[Extracted data entries]

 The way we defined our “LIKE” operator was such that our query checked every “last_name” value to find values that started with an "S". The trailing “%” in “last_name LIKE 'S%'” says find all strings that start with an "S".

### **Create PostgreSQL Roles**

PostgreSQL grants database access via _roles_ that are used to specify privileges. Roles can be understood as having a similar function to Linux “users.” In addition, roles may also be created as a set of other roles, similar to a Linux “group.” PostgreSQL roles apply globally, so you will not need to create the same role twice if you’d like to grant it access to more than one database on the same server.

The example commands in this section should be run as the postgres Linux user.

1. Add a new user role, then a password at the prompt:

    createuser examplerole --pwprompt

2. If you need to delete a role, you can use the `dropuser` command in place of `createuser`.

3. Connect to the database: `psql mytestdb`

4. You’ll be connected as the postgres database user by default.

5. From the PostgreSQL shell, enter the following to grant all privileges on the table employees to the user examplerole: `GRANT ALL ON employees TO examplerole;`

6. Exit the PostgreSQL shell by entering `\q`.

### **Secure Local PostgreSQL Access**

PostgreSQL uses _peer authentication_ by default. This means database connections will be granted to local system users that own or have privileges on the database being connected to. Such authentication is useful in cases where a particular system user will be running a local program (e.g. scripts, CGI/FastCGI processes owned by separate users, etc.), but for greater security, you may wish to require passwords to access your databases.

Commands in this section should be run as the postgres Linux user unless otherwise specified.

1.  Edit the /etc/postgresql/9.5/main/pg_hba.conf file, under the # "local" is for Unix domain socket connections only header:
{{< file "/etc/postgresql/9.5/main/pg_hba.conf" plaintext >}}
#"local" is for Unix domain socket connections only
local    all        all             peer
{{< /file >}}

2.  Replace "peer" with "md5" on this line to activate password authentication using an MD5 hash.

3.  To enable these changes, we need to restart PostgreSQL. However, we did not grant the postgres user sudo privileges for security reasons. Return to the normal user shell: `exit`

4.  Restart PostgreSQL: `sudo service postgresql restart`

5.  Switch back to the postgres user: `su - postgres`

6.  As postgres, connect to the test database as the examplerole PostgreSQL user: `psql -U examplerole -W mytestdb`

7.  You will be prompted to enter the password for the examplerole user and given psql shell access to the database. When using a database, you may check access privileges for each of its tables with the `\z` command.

Problem:
Take the data above and return it exactly.

Task result:
 The way we defined our “LIKE” operator was such that our query checked every “last_name” value to find values that started with an "S". The trailing “%” in “last_name LIKE 'S%'” says find all strings that start with an "S".

### **Create PostgreSQL Roles**

PostgreSQL grants database access via _roles_ that are used to specify privileges. Roles can be understood as having a similar function to Linux “users.” In addition, roles may also be created as a set of other roles, similar to a Linux “group.” PostgreSQL roles apply globally, so you will not need to create the same role twice if you’d like to grant it access to more than one database on the same server.

The example commands in this section should be run as the postgres Linux user.

1. Add a new user role, then a password at the prompt:

    createuser examplerole --pwprompt

2. If you need to delete a role, you can use the `dropuser` command in place of `createuser`.

3. Connect to the database: `psql mytestdb`

4. You’ll be connected as the postgres database user by default.

5. From the PostgreSQL shell, enter the following to grant all privileges on the table employees to the user examplerole: `GRANT ALL ON employees TO examplerole;`

6. Exit the PostgreSQL shell by entering `\q`.

### **Secure Local PostgreSQL Access**

PostgreSQL uses _peer authentication_ by default. This means database connections will be granted to local system users that own or have privileges on the database being connected to. Such authentication is useful in cases where a particular system user will be running a local program (e.g. scripts, CGI/FastCGI processes owned by separate users, etc.), but for greater security, you may wish to require passwords to access your databases.

Commands in this section should be run as the postgres Linux user unless otherwise specified.

1.  Edit the /etc/postgresql/9.5/main/pg_hba.conf file, under the # "local" is for Unix domain socket connections only header:
{{< file "/etc/postgresql/9.5/main/pg_hba.conf" plaintext >}}
#"local" is for Unix domain socket connections only
local    all        all             peer
{{< /file >}}

2.  Replace "peer" with "md5" on this line to activate password authentication using an MD5 hash.

3.  To enable these changes, we need to restart PostgreSQL. However, we did not grant the postgres user sudo privileges for security reasons. Return to the normal user shell: `exit`

4.  Restart PostgreSQL: `sudo service postgresql restart`

5.  Switch back to the postgres user: `su - postgres`

6.  As postgres, connect to the test database as the examplerole PostgreSQL user: `psql -U examplerole -W mytestdb`

7.  You will be prompted to enter the password for the examplerole user and given psql shell access to the database. When using a database, you may check access privileges for each of its tables with the `\z` command.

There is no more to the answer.